╭─ Data extracts

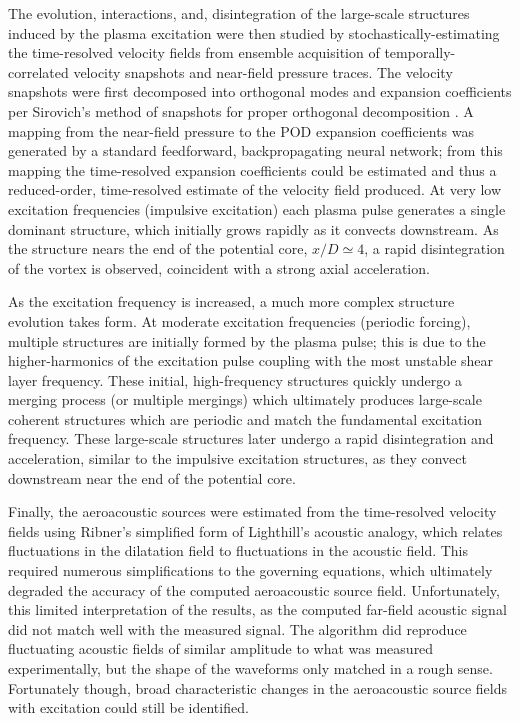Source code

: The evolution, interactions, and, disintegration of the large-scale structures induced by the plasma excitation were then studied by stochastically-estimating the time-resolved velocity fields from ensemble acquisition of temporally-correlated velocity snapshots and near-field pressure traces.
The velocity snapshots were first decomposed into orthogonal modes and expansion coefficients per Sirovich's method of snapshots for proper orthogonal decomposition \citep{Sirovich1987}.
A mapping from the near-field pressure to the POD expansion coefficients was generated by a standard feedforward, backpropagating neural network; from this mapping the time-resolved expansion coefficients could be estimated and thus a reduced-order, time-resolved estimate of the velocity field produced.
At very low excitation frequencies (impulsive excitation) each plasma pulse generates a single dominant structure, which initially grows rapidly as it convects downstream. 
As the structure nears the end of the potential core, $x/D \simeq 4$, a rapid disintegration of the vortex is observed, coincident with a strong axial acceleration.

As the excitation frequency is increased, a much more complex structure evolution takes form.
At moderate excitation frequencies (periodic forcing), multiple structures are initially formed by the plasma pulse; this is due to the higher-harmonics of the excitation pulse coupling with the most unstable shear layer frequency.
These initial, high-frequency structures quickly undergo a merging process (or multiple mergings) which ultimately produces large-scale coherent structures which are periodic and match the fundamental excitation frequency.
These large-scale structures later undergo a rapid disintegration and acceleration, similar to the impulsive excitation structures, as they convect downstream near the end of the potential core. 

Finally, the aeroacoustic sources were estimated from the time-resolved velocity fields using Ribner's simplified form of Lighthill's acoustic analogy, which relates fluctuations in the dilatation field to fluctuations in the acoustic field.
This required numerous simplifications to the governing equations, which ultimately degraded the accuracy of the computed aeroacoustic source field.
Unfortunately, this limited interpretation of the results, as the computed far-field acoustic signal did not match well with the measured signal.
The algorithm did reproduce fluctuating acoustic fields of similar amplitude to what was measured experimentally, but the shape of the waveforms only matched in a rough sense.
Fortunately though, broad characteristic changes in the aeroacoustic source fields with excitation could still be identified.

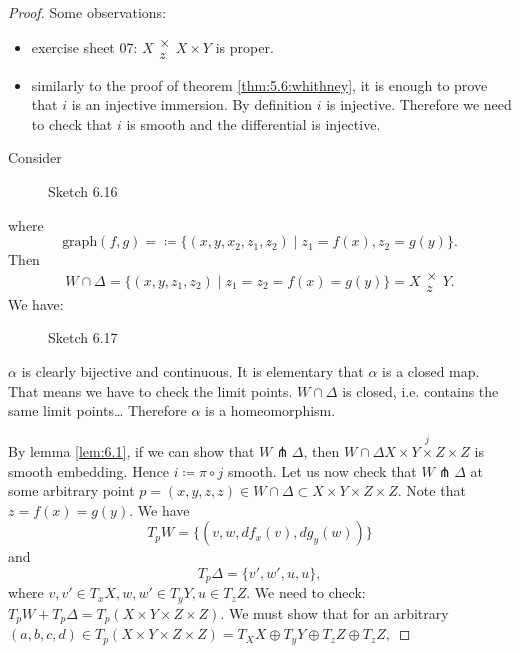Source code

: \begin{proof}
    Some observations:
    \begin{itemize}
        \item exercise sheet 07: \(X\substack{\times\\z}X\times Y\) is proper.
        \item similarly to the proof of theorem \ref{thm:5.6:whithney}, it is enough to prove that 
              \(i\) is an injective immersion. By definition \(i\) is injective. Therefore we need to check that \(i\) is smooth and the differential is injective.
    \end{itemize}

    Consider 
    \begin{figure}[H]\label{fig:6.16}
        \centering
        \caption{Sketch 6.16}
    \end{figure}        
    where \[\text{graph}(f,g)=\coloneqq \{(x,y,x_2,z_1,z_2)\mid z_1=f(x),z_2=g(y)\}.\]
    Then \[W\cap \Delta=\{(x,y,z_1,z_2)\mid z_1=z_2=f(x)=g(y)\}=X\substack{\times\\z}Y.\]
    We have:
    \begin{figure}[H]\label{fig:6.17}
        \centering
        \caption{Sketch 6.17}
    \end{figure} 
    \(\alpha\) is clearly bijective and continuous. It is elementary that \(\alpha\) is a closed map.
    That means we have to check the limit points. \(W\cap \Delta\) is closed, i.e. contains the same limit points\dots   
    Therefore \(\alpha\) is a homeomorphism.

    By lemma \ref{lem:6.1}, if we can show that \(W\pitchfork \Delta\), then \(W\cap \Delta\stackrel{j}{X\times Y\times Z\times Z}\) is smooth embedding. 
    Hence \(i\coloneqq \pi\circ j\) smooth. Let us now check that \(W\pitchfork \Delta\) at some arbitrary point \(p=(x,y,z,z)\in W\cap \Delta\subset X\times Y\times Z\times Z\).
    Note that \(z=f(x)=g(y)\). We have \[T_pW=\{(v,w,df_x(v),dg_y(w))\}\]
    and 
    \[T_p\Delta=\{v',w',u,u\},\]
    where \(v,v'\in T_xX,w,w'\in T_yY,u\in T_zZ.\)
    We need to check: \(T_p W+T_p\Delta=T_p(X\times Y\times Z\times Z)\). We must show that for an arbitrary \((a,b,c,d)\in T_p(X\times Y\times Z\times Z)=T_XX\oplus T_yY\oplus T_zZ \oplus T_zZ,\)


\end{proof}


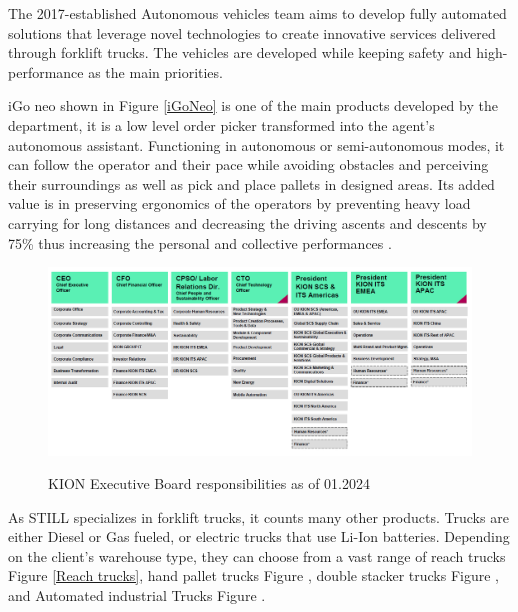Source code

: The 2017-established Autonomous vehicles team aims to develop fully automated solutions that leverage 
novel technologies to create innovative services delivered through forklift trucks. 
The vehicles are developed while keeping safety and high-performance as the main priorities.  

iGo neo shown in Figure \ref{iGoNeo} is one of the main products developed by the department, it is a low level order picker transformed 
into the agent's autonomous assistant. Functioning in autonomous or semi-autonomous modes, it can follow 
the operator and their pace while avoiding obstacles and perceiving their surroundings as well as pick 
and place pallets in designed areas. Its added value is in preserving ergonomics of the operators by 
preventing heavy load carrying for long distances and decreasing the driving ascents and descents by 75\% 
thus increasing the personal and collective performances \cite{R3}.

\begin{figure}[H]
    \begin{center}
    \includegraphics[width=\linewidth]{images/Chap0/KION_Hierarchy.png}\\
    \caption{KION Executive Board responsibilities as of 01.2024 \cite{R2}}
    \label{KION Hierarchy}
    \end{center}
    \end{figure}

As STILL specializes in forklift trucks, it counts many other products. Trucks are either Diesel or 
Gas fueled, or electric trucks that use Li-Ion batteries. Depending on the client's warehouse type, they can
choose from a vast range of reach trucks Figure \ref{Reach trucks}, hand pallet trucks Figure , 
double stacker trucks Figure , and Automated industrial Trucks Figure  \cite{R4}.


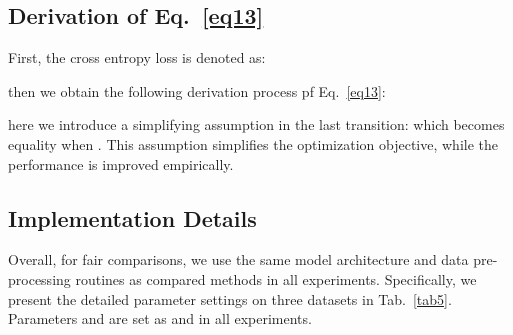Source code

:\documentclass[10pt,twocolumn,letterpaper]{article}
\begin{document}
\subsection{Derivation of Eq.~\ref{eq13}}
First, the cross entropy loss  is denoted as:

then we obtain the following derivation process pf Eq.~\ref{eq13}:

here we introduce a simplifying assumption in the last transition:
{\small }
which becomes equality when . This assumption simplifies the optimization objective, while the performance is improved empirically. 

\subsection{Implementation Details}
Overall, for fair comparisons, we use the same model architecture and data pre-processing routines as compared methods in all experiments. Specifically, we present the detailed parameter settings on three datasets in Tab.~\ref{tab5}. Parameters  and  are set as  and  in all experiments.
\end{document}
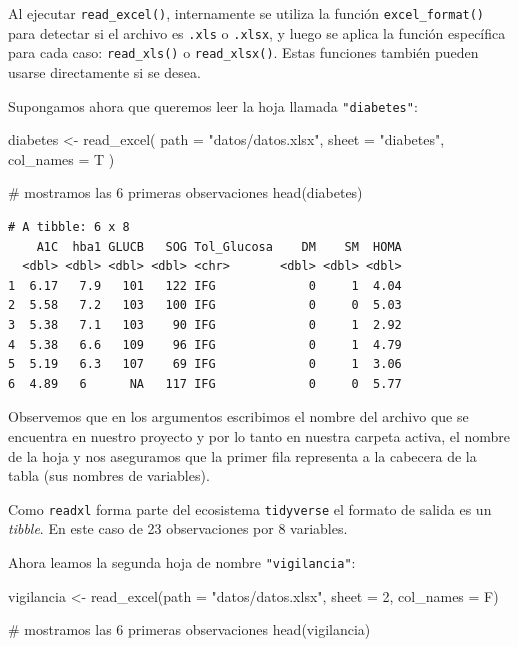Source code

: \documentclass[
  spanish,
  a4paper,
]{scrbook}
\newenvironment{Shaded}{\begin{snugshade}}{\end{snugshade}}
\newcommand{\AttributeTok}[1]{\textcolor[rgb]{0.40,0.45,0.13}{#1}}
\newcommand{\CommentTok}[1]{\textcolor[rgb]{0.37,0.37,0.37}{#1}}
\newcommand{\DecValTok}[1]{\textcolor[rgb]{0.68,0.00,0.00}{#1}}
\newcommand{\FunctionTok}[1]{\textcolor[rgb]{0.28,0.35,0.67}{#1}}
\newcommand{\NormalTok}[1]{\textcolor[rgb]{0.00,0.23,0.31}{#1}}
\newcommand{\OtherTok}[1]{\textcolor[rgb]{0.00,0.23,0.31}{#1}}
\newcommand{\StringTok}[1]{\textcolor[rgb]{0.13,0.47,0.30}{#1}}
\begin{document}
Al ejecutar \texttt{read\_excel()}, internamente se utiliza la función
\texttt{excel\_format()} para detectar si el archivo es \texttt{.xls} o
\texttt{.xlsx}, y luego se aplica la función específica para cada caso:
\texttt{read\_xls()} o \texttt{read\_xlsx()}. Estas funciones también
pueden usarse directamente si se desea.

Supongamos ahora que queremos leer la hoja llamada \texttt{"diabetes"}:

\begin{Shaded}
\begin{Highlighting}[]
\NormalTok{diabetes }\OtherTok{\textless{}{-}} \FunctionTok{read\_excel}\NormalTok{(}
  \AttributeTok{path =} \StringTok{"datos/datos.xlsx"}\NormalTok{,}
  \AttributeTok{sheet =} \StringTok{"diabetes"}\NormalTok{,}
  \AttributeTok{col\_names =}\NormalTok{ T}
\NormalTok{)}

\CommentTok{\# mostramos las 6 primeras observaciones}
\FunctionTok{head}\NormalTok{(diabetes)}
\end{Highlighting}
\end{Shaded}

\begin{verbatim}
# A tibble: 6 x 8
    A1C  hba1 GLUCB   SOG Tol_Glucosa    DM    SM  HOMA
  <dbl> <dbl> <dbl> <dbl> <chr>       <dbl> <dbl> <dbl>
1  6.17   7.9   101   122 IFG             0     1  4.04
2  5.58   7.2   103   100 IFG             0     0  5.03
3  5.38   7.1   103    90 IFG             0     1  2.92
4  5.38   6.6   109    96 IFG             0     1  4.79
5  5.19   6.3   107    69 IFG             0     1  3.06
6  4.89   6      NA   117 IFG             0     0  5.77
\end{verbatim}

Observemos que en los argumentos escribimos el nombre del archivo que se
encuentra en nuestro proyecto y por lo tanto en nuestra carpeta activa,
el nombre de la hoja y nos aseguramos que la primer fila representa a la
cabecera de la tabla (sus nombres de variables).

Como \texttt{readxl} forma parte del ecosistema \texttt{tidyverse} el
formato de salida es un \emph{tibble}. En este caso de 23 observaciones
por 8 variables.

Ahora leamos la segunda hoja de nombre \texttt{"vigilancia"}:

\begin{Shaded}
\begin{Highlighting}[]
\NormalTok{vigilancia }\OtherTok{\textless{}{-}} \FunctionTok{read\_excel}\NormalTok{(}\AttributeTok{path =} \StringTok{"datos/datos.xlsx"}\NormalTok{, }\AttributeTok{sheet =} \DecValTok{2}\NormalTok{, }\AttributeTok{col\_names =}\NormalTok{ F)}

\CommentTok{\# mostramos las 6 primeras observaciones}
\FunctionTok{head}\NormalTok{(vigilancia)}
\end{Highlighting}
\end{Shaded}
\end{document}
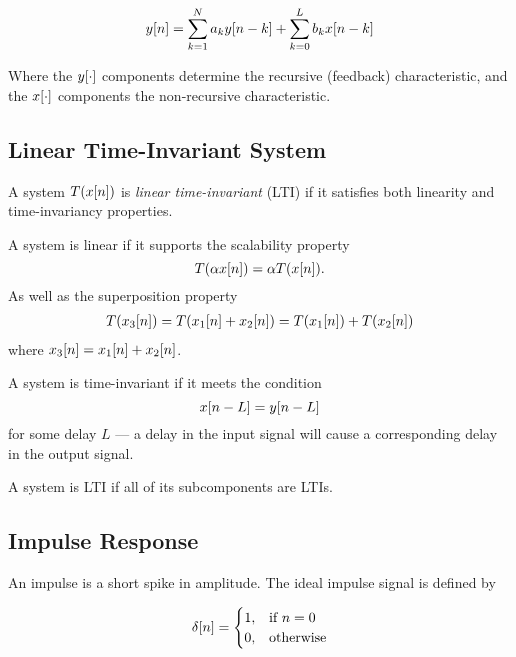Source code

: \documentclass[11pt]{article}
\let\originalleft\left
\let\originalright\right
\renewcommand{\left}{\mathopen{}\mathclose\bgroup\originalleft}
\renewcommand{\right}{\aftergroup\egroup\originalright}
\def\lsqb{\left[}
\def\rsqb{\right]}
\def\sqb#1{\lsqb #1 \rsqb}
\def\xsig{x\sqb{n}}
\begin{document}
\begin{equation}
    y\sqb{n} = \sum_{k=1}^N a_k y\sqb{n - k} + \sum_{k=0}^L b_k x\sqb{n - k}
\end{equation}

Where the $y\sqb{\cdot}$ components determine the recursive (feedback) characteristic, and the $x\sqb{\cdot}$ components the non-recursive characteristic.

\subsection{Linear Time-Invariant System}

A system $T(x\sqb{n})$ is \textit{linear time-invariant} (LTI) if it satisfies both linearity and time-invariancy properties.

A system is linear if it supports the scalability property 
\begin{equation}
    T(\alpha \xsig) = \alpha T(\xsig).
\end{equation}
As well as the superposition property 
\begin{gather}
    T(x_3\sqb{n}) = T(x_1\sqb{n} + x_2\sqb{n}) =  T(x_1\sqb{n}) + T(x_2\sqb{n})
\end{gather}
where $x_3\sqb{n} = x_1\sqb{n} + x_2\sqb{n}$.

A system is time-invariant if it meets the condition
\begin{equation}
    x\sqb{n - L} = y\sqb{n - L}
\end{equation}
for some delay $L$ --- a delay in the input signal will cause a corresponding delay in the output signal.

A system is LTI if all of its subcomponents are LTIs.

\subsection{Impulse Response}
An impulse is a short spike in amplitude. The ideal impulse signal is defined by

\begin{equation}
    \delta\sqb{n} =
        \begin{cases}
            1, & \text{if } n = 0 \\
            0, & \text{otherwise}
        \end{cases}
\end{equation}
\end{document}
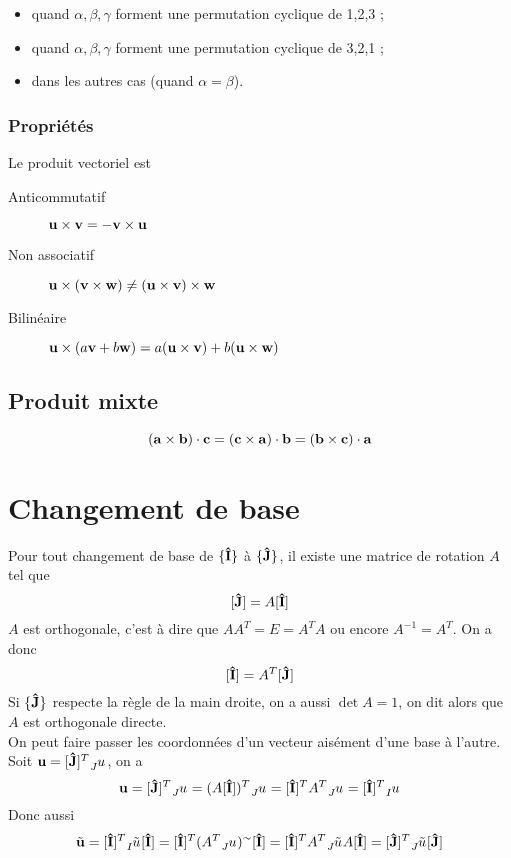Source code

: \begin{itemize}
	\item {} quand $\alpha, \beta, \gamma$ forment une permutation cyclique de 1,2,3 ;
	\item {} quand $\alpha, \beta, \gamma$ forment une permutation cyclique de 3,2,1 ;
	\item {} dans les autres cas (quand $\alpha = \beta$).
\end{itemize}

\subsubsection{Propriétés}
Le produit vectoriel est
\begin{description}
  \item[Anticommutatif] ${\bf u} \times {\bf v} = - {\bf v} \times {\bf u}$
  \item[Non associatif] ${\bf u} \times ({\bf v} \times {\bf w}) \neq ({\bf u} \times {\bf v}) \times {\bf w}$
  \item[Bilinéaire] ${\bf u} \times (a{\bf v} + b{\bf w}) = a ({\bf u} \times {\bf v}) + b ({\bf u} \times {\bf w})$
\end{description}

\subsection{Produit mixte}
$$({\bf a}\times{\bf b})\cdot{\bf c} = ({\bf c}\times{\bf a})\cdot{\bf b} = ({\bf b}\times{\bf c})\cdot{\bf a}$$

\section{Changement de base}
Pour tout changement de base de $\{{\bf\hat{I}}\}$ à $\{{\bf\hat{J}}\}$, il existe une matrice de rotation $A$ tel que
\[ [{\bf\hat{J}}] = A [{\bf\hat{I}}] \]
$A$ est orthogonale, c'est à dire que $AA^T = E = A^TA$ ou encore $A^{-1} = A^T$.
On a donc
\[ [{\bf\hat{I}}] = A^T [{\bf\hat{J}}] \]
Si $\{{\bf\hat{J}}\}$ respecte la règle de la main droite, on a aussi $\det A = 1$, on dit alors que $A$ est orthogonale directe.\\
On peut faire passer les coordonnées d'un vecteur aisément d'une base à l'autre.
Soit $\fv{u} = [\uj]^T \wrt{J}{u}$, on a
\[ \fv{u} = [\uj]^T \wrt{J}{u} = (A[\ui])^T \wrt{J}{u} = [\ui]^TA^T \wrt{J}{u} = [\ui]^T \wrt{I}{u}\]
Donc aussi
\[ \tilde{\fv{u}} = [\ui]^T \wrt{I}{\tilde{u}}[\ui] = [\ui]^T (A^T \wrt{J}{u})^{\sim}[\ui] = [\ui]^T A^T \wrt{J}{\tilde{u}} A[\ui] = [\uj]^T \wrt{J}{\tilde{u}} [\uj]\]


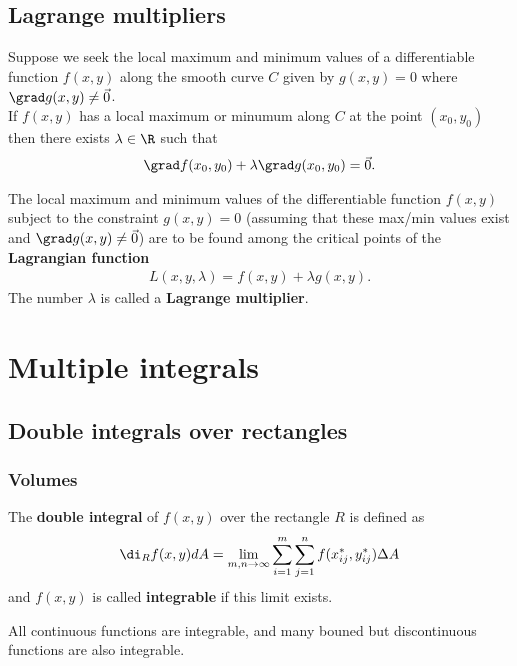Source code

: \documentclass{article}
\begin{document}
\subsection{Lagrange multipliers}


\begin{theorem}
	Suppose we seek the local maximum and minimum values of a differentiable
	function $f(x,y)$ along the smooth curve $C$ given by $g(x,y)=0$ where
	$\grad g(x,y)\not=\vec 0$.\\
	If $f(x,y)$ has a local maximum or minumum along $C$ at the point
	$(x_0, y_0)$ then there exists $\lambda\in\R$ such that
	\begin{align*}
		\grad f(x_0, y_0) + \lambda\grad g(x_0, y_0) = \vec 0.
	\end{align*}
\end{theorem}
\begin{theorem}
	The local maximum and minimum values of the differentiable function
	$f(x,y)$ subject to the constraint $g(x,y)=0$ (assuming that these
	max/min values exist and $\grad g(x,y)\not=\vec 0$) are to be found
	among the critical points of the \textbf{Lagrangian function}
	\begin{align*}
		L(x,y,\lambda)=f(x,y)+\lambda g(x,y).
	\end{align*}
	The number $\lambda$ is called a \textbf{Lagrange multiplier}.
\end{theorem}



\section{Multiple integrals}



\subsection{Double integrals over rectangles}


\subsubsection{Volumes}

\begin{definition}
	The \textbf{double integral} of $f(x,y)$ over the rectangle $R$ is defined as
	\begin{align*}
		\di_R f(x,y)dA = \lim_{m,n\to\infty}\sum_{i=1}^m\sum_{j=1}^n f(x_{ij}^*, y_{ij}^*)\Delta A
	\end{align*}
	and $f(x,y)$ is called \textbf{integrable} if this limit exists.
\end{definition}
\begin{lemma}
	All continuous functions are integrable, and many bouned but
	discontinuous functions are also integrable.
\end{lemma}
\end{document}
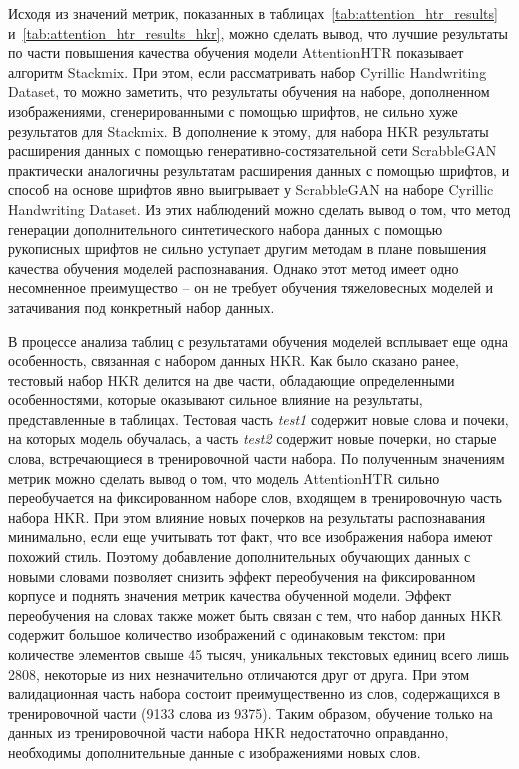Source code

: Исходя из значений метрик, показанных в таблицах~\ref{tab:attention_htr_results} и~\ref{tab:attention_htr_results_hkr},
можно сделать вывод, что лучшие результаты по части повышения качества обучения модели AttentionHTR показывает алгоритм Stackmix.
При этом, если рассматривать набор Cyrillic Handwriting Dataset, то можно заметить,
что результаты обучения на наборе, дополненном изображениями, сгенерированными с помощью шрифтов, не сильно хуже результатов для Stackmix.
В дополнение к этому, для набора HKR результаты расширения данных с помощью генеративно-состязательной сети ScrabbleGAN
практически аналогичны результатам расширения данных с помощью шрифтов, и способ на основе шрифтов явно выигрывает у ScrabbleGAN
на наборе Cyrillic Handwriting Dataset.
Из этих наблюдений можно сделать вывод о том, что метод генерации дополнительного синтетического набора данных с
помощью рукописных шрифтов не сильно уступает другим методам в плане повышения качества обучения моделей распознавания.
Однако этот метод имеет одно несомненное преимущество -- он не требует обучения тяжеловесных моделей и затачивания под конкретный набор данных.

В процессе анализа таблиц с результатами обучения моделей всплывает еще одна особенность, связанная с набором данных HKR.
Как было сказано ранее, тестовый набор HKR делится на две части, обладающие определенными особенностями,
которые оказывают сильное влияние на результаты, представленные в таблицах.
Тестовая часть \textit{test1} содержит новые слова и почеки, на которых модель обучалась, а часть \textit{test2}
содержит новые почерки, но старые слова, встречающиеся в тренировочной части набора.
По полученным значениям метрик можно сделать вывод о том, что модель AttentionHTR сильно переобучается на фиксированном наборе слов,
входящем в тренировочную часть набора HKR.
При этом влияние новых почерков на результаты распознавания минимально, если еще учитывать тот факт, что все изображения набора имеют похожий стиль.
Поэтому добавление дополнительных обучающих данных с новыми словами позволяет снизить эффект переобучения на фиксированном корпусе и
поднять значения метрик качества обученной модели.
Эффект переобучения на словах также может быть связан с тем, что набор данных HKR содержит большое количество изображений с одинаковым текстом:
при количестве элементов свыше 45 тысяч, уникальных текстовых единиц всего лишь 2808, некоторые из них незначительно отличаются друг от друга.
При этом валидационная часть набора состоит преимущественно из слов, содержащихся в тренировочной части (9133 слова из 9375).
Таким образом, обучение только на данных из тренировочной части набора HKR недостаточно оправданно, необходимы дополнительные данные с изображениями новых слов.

╰─

» Exercise details:
Output the lines of the records above exactly as they appear, from the line containing "практически аналогичны результатам" through the line containing "помощью рукописных шрифтов".

» Worked solution:
практически аналогичны результатам расширения данных с помощью шрифтов, и способ на основе шрифтов явно выигрывает у ScrabbleGAN
на наборе Cyrillic Handwriting Dataset.
Из этих наблюдений можно сделать вывод о том, что метод генерации дополнительного синтетического набора данных с
помощью рукописных шрифтов не сильно уступает другим методам в плане повышения качества обучения моделей распознавания.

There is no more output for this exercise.